There has been a lot of discussion around an article that recently appeared on Forbes.com called “Why Companies Shouldn’t ‘Do’ Compliance.” The author, Dov Seidman, advocates that the current GRC approach to ethics and compliance should evolve into a “GCL” approach, or “governance, compliance and leadership.”
His premise is that too many companies operate under the illusion that simply having a compliance program makes them a more compliant organization. This is a correct assumption if management takes a “check the box” attitude toward compliance and looks to meet the bare minimums needed for certification or a “passing grade.” But not if ethics & compliance is “baked in” to the corporate culture. Maybe that the leadership “L” that Seidman advocates, because an ethical culture requires a superior tone from the top where ethical behavior is touted and expected, and the procedures required for compliance are fully explained.
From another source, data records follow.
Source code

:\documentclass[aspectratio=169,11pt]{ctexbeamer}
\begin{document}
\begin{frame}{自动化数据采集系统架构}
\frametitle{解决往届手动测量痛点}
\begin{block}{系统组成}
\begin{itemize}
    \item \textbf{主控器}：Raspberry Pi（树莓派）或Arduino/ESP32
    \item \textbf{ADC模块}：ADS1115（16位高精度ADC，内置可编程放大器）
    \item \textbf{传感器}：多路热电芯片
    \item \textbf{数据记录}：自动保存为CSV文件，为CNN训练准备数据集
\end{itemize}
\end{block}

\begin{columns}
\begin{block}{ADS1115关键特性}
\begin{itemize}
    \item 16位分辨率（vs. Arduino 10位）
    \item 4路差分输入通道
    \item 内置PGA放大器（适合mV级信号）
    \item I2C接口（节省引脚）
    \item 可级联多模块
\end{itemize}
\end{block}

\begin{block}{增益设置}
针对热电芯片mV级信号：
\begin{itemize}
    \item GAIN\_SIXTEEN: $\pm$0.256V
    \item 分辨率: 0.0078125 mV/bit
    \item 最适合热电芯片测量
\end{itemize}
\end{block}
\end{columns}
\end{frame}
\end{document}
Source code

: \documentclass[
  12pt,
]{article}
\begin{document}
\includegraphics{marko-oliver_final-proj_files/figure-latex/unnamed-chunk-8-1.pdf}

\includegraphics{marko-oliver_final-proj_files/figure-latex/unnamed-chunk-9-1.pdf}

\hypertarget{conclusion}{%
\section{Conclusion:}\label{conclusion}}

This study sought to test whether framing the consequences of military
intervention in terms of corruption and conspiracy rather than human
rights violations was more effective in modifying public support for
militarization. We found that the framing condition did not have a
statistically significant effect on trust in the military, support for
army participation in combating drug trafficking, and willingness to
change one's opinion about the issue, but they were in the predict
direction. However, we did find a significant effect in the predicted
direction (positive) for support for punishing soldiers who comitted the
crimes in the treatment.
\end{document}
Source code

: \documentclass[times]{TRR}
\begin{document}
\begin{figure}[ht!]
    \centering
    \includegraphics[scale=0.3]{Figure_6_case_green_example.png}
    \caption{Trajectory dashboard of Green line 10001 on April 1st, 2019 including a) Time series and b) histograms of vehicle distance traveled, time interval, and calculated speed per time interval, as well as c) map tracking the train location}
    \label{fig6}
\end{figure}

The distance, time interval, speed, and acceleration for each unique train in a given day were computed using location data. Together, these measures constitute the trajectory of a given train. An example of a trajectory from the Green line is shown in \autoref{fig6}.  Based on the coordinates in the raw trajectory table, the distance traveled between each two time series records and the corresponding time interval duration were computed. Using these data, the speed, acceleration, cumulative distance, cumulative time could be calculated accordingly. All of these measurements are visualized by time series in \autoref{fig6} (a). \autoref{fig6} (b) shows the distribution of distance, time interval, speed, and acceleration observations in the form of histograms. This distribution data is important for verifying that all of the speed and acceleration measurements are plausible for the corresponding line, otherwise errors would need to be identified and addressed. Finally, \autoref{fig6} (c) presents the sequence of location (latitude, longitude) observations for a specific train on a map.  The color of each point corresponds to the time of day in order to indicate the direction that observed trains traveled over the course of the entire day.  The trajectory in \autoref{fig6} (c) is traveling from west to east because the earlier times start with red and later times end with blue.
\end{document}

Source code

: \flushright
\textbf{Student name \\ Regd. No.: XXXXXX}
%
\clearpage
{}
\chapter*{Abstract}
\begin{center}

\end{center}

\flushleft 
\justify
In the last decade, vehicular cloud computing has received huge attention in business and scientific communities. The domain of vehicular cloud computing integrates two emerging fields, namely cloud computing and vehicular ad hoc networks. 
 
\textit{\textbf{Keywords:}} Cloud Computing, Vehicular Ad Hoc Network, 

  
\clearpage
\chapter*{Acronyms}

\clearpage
The point here that we all can agree with is this: compliance as an objective has great value. How you get there is essential to that objective, because unless you approach the goal with acting with a high degree of ethical behavior – at every level – the purpose behind ethics & compliance becomes totally lost. As Seidman says, “the notion of a compliance program should be replaced with a commitment to a culture where compliance is an outcome of deep connection to a fundamental set of values and a mission and purpose of significance.”
Maybe it’s time we replaced “doing compliance” – a misnomer that we all have colloquially used – with programs that are aimed toward “getting compliance.” That will take a business strategy that leverages an ethical culture, along with trustworthy, purposed-based leadership and a set of moral-based business values that we absolutely refuse to break.